Ao som noturno de Chopin

(Ilustração: Gabrielas Pas)


Por Márcia Barbieri


Ele sempre começava com o mesmo papo, eu conhecia a velha história e sabia exatamente aonde tudo terminaria: ducha fria. Assim mesmo puxava a blusa para que ele pudesse olhar meus peitos, seu pau endurecia na hora. Toda vez que a gente saía eu colocava uma blusa branca de alcinha e dispensava o sutiã. Gostava do jeito que ele molhava os lábios enquanto colocava as mãos por baixo da mesa e me bulinava, puxando devagar a renda da minha calcinha. Às vezes, me mandava abrir bem as pernas e enfiava o dedo inteiro, ali mesmo, a lanchonete lotada, os garçons apressados pareciam nem se importar com a putaria. Ficava excitada, mas fingia reprovação e dizia que só não lhe dava uma bifa porque tinha muita gente conhecida perto. Mas ficava tão molhada que ele devia saber que era 171. Manda duas lora bem gelada aí negão pra refrescá. Odeio quando ele começa a palitar os dentes em cima da mesa. Parece um desses atorzinhos de filme pornô.

Ele tinha um histórico longo e uma ficha suja. Primeiro começou como vendedor de carros, o que rendeu algumas piranhas e muita moça regatada de bucho cheio. Logo depois partiu para a política, era o revolucionário do bairro, vivia distribuindo panfletos e passadas de mãos nas ancas das vizinhas. Che, era chamado assim pelos companheiros de botecos. Ele e sua boina de lã num sol de 40 graus. A moda durou dois anos, comeu anarquistas, democratas, petistas, tucanos e apartidárias, quem afinal se importa com essas diferenças?

A sua mais nova invenção era a poesia, agora era conhecido como Neruda, começou a sair poraí recitando versos, não conhecia muitos, repetia os mesmos, só invertia as ordens ou declamava em francês, pelo menos ele fazia aquelas tolinhas da rua acreditarem que aquilo era língua estrangeira. Nacional ou não, o certo é que sua língua caía bem mesmo era entre as pernas das vadias. Nunca conheci ninguém que chupasse com tanta vontade, se lambuzasse tanto.

Tirava do bolso o maço de cigarros baratos. Fumava enquanto contava suas vantagens, sua descoberta como gênio do subúrbio, conhecia os mistérios da escrita, estava pensando em escrever um livro que mudaria os rumos da história. O Fausto brasileiro. Escutava todo aquele blá blá fingindo interesse, eu queria mais era ser comida e ele tentando me impressionar, certo que eu não daria por trás, ele nunca tinha ousado pedir, mal sabia ele que eu estava doida pra ser enrabada.

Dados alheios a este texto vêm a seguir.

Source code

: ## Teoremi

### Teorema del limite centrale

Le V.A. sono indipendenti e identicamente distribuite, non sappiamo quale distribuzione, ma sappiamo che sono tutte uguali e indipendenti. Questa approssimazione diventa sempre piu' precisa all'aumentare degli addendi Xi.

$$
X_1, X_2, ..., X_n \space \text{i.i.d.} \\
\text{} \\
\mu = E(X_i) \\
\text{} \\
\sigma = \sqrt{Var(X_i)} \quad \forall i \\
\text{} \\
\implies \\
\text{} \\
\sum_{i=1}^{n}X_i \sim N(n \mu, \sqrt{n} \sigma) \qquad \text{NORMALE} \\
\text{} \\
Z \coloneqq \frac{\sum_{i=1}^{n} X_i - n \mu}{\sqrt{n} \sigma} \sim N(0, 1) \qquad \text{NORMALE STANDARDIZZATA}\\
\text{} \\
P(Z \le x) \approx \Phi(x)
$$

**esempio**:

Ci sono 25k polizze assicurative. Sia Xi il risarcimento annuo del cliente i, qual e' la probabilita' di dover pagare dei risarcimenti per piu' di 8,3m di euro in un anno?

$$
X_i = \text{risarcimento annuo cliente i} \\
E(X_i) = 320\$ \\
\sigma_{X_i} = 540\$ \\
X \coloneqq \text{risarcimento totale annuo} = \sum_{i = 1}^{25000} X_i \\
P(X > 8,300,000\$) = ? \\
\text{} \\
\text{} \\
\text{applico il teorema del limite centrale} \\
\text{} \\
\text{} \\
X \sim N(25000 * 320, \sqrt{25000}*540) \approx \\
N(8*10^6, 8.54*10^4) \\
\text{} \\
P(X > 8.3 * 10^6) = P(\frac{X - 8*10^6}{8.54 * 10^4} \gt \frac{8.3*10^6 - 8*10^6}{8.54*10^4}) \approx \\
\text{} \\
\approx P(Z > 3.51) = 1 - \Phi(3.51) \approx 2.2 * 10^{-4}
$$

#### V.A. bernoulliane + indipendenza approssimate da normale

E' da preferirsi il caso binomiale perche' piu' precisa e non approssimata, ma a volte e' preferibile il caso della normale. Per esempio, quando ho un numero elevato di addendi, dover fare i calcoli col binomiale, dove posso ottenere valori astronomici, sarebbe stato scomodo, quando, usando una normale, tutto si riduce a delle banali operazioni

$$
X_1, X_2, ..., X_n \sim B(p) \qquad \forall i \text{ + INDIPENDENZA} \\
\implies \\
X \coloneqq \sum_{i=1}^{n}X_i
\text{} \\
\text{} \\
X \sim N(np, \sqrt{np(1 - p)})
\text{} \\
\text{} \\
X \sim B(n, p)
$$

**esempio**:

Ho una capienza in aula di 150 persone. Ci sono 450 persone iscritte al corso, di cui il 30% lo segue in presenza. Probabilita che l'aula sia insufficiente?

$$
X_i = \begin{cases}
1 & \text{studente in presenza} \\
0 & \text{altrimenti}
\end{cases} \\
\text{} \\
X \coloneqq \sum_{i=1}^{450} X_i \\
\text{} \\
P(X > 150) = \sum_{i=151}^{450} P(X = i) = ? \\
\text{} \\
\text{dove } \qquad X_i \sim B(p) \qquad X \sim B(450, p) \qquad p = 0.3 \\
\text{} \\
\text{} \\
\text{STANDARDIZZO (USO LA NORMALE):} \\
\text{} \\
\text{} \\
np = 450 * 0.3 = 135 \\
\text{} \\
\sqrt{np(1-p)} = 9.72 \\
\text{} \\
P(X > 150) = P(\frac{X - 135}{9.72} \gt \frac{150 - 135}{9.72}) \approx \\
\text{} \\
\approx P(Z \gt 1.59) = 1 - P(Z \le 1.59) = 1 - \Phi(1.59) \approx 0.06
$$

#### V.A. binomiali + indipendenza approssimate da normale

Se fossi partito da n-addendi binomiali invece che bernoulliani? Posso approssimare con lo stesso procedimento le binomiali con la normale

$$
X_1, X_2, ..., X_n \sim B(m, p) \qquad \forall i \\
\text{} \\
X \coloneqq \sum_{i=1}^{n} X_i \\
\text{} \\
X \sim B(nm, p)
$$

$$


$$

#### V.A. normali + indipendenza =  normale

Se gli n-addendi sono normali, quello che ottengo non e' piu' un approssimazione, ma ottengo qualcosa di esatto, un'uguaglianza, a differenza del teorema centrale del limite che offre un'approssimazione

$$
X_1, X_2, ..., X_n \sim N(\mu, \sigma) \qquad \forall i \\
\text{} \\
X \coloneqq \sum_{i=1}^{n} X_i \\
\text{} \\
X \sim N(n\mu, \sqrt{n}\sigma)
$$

Esfregava a mão na virilha e dizia que faria uma tatuagem com alguns versos de Bocage. Eu ficava calada com a cerveja amarga esquentando na mão.

Deixava a conta pendurada e me convidava pra ver alguns livros. Ele fazia questão de ler alguns trechos de Neruda, sempre tão romântico. Eu aceitava, sabia que não haveria tempo para bobagens. Depois enchia dois copos americanos de vinho barato e me falava das noites de orgia de Baco, eu fingia ignorância. Não demorava muito e ele começava a sussurrar obscenidades no meu ouvindo, passava a língua pelo meu pescoço, nos meus seios e terminava por percorrer todos os buracos do meu corpo. De quatro, eu me submetia feliz aos seus caprichos. Depois de me foder de todas as formas, deitava ao meu lado enquanto brincava com o próprio gozo, dizia baixinho que eu parecia com Nocturne de Chopin. Eu estremecia e adivinhava, agora ele só comerá as menininhas de microfone na mão. Nunca mais atendi seus apelos, nem quis saber se existiram apelos.

Me casei; às vezes ainda me masturbo pensando nos versos de Bocage. Toda tarde compro pão na padaria da esquina e de esguelha observo ele. João da Chapa, seu novo nome. Ganhou uma barriga bem familiar, respeitosa. Tem dois filhos lindos e uma mulher muito direita. Vai à igreja todo domingo e ninguém nunca mais ouviu falar sobre suas andanças. Desconfio que nem ele se lembra mais dos seus dias de glória.